Quer o filósofo declare ter resolvido um problema ou tê-lo dissolvido como um pseudo-problema, ele procederá por argumentação racional. A filosofia partilha com a matemática a peculiaridade de não apelar a novas fontes de investigação, mas repousa somente em raciocínios que tenham por base o que já sabemos. Ela difere da matemática na medida em que prefere territórios obscuros. Os matemáticos já se têm às vezes envolvido em análise conceptual, procurando definições de conceitos como equivalência numérica, continuidade e dimensão. Mas os seus objectivos divergem daqueles dos filósofos. Eles pouco se preocupam se as definições a que chegam capturam o conceito como nós implicitamente o entendemos na vida quotidiana: eles estão apenas preocupados em formular um conceito preciso debaixo do qual possa razoavelmente ser dito que um caso determinantemente ou caí ou não caí. Tendo feito isso, a sua argumentação procederá dentro dos limites das definições que eles adoptaram. O raciocínio do filósofo toma lugar na base de um entendimento implícito existente; apela a esse entendimento e logo não é executado, como o do matemático é, dentro de um enquadramento de conceitos já feito preciso.

Logo o único recurso do filósofo é a análise dos conceitos que já possui, mas sobre o qual está confuso; ele procura remover essa confusão. Quer ele procure fazer isso por uma análise das expressões da nossa linguagem ou por qualquer outro meio é uma questão da sua metodologia filosófica; as diferenças metodológicas podem ser marcadas, mas o objectivo é o mesmo.
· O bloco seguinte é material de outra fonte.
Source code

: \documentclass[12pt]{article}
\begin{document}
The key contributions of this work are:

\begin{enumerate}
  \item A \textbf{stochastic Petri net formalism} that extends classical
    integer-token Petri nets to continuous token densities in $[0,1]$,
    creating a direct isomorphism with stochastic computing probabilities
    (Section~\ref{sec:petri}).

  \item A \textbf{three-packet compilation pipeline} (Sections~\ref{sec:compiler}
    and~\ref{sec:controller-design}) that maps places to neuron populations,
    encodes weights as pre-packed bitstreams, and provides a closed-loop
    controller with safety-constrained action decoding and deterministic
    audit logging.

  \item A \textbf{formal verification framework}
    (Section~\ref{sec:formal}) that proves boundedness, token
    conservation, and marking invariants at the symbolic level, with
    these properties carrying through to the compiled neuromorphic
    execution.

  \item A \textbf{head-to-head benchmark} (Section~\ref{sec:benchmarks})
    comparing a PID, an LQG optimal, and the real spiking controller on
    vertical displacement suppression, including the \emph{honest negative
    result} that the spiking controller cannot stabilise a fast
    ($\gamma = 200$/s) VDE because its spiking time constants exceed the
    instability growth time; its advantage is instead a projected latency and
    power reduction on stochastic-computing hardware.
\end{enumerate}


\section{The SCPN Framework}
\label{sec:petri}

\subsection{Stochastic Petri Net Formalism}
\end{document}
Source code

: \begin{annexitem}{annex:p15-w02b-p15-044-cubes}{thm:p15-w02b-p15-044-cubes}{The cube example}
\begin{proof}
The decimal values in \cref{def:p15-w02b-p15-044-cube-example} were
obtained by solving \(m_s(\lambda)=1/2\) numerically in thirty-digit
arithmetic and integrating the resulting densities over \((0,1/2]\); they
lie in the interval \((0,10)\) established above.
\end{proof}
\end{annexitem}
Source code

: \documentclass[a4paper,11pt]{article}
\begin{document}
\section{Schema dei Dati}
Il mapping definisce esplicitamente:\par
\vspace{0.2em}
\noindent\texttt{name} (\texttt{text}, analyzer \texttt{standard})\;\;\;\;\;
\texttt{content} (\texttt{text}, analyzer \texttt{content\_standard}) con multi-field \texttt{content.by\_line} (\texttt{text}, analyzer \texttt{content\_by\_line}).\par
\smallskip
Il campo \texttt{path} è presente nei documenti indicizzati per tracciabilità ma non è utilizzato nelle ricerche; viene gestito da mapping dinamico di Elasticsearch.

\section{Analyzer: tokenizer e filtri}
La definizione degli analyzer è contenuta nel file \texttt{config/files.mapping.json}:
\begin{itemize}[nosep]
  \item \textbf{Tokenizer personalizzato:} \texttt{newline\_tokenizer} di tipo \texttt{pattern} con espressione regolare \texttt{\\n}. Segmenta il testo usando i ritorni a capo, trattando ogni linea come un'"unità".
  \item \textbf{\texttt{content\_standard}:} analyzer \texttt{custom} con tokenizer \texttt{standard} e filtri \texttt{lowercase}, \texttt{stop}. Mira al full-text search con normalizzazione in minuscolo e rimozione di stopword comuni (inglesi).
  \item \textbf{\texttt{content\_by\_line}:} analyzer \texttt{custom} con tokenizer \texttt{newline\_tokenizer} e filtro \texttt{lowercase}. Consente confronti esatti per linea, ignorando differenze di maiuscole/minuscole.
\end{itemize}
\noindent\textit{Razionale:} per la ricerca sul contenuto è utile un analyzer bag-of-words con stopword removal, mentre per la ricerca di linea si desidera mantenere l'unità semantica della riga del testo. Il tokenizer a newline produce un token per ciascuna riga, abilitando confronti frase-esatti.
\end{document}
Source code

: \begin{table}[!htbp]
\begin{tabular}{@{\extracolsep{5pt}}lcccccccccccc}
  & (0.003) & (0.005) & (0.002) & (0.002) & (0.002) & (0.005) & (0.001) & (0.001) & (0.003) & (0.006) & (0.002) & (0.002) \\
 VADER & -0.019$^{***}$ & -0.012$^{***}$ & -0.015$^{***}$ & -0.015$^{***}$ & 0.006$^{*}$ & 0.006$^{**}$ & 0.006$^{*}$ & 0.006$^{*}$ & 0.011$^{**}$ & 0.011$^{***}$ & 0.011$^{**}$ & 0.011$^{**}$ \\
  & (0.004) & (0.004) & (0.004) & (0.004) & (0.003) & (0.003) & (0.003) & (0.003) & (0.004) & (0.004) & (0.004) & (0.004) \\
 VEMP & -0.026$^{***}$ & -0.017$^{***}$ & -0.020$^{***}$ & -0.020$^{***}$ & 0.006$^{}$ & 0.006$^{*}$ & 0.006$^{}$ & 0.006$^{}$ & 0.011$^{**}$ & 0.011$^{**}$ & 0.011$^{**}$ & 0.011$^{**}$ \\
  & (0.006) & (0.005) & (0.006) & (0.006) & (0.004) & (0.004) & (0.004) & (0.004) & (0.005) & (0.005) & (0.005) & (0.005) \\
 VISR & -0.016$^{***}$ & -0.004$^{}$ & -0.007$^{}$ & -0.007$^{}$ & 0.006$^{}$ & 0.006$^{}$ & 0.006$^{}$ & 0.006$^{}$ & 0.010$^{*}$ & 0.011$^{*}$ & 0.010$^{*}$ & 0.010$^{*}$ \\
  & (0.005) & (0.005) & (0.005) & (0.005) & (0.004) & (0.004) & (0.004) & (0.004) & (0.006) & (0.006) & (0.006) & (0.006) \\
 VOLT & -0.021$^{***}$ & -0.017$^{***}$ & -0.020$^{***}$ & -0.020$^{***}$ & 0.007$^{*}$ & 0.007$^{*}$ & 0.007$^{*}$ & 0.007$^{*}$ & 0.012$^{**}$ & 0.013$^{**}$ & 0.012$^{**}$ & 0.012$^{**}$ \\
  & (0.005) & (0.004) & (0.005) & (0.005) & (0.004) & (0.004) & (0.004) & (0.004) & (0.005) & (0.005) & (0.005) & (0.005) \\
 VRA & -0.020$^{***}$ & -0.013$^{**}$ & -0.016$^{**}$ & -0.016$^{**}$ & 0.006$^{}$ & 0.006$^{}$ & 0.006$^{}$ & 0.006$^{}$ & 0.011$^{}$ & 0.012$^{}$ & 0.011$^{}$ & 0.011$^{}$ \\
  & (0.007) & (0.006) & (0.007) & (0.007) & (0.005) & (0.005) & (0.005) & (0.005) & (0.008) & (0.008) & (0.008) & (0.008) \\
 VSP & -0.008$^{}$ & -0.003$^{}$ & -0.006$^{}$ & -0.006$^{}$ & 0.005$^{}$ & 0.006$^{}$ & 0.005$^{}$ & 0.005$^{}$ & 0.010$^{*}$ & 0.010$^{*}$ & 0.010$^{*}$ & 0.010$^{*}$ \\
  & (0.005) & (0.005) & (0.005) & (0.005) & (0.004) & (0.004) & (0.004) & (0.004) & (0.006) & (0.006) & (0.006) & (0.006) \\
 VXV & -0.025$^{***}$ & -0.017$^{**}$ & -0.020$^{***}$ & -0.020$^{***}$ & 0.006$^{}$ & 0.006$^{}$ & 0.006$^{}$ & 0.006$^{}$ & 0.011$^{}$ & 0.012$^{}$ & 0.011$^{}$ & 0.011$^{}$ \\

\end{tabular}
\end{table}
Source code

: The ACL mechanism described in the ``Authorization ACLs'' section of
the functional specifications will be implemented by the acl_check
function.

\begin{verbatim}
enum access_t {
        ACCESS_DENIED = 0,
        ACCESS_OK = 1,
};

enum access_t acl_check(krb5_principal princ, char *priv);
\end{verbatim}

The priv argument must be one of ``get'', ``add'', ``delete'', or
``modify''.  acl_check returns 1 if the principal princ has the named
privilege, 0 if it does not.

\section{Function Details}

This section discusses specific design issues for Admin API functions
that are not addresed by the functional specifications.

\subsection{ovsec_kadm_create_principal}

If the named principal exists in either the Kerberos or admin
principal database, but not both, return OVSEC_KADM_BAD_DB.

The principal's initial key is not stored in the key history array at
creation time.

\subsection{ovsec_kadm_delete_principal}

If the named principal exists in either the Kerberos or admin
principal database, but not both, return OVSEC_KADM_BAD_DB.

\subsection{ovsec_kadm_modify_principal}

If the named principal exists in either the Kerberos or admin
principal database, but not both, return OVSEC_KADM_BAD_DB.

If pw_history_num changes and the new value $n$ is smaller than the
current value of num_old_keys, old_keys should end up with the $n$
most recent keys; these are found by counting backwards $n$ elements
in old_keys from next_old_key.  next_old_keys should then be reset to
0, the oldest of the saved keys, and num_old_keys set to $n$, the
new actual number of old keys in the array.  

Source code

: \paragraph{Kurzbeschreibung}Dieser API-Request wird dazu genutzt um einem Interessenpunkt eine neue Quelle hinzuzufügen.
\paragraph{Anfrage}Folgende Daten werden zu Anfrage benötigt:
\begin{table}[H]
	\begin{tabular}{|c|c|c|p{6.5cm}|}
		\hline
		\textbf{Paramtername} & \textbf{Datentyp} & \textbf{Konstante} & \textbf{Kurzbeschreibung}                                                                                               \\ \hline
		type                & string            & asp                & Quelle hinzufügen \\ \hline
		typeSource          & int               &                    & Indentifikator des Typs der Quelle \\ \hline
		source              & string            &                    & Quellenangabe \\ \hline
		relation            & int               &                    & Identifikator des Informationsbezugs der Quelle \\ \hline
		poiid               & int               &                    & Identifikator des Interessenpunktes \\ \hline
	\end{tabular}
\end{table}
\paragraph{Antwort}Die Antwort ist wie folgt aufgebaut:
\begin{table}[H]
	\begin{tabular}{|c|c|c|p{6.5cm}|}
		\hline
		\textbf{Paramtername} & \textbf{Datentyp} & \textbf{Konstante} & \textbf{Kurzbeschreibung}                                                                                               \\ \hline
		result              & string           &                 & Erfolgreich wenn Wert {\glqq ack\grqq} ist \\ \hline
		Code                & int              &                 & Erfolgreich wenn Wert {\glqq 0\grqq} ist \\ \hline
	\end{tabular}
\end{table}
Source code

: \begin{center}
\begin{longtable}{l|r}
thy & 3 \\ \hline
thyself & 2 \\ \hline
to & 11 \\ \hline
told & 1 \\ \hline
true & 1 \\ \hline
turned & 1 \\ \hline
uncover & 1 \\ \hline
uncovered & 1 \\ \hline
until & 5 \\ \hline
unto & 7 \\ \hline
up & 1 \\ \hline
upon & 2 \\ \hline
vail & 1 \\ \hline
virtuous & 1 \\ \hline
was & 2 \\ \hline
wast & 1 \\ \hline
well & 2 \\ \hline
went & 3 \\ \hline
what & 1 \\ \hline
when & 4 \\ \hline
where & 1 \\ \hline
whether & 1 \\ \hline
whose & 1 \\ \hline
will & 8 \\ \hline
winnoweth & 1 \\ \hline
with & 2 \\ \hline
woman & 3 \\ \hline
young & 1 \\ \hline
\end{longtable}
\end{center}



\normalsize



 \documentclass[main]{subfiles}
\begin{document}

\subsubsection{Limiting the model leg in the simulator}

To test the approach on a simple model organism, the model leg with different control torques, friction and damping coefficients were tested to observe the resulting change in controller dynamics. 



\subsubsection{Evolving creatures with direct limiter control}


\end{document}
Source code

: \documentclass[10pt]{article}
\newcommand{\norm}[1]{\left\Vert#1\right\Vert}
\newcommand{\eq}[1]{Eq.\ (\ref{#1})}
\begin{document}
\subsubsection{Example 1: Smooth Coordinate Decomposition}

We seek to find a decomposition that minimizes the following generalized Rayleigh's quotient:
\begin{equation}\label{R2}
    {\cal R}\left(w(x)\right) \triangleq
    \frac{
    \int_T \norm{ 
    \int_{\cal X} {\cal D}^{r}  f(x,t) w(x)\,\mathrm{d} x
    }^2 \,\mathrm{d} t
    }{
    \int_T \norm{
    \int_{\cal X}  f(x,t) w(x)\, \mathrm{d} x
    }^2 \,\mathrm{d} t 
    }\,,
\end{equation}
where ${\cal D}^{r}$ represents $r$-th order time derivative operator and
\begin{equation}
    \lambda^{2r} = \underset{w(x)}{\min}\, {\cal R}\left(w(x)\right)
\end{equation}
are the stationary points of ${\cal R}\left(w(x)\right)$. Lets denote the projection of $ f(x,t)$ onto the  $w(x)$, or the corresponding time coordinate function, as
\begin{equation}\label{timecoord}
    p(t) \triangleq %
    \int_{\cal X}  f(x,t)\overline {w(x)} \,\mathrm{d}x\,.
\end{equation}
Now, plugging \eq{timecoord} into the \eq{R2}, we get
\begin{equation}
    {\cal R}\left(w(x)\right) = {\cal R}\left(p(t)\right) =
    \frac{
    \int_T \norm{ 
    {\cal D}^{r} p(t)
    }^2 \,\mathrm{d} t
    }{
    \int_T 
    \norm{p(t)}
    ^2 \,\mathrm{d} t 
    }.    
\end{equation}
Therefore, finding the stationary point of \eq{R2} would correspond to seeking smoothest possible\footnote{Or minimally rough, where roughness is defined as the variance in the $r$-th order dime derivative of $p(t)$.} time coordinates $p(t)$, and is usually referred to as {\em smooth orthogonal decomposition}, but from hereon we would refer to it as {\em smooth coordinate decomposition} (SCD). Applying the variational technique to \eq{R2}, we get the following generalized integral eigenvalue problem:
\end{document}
Na disputa filosófica de amostra que nós examinamos, o filósofo não pode argumentar a partir da apreensão de sucessão temporal que pode ser atribuída a uma criança. A questão que estava em disputa só pode surgir para um adulto para quem as nossas maneiras de falar sobre o tempo sejam conhecidas. É pois estéril perguntar se a filosofia é sobre a realidade, sobre os conceitos em termos dos quais pensamos a realidade, ou sobre os meios linguísticos que usamos para expressar esses conceitos. É sobre a realidade por procurar clarificar os conceitos em termos dos quais a concebemos e, logo, as expressões linguísticas por meio da qual formulamos a nossa concepção."

Sir Michael Dummett, The Nature and Future of Philosophy, pp. 7-11.